- [REQUIRED ACTION]: Look below and pull out each line with the word "captain".

[Source texts of formatted documents]

»»

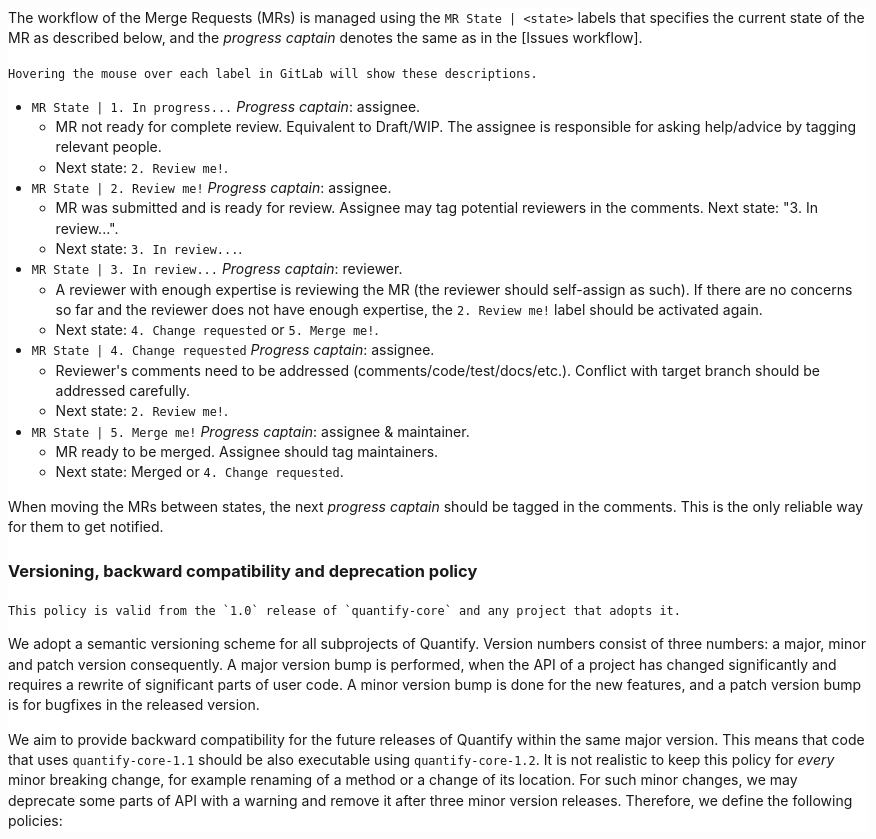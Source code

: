The workflow of the Merge Requests (MRs) is managed using the `MR State | <state>` labels that specifies the current state of the MR as described below, and the *progress captain* denotes the same as in the [Issues workflow].

```{tip}
Hovering the mouse over each label in GitLab will show these descriptions.
```

- `MR State | 1. In progress...` *Progress captain*: assignee.
    - MR not ready for complete review. Equivalent to Draft/WIP. The assignee is responsible for asking help/advice by tagging relevant people.
    - Next state: `2. Review me!`.
- `MR State | 2. Review me!` *Progress captain*: assignee.
    - MR was submitted and is ready for review. Assignee may tag potential reviewers in the comments. Next state: "3. In review...".
    - Next state: `3. In review...`.
- `MR State | 3. In review...` *Progress captain*: reviewer.
    - A reviewer with enough expertise is reviewing the MR (the reviewer should self-assign as such). If there are no concerns so far and the reviewer does not have enough expertise, the `2. Review me!` label should be activated again.
    - Next state: `4. Change requested` or `5. Merge me!`.
- `MR State | 4. Change requested` *Progress captain*: assignee.
    - Reviewer's comments need to be addressed (comments/code/test/docs/etc.). Conflict with target branch should be addressed carefully.
    - Next state: `2. Review me!`.
- `MR State | 5. Merge me!` *Progress captain*: assignee & maintainer.
    - MR ready to be merged. Assignee should tag maintainers.
    - Next state: Merged or `4. Change requested`.

When moving the MRs between states, the next *progress captain* should be tagged in the comments. This is the only reliable way for them to get notified.

### Versioning, backward compatibility and deprecation policy

```{note}
This policy is valid from the `1.0` release of `quantify-core` and any project that adopts it.
```

We adopt a semantic versioning scheme for all subprojects of Quantify.
Version numbers consist of three numbers: a major, minor and patch version consequently.
A major version bump is performed, when the API of a project has changed significantly
and requires a rewrite of significant parts of user code.
A minor version bump is done for the new features, and a patch version bump is for bugfixes in the released version.

We aim to provide backward compatibility for the future releases of Quantify within the same major version.
This means that code that uses `quantify-core-1.1` should be also executable using `quantify-core-1.2`.
It is not realistic to keep this policy for *every* minor breaking change,
for example renaming of a method or a change of its location.
For such minor changes, we may deprecate some parts of API with a warning and remove it after three minor version releases.
Therefore, we define the following policies:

««

- [TASK SOLUTION]:
:The workflow of the Merge Requests (MRs) is managed using the `MR State | <state>` labels that specifies the current state of the MR as described below, and the *progress captain* denotes the same as in the [Issues workflow].
- `MR State | 1. In progress...` *Progress captain*: assignee.
- `MR State | 2. Review me!` *Progress captain*: assignee.
- `MR State | 3. In review...` *Progress captain*: reviewer.
- `MR State | 4. Change requested` *Progress captain*: assignee.
- `MR State | 5. Merge me!` *Progress captain*: assignee & maintainer.
When moving the MRs between states, the next *progress captain* should be tagged in the comments. This is the only reliable way for them to get notified.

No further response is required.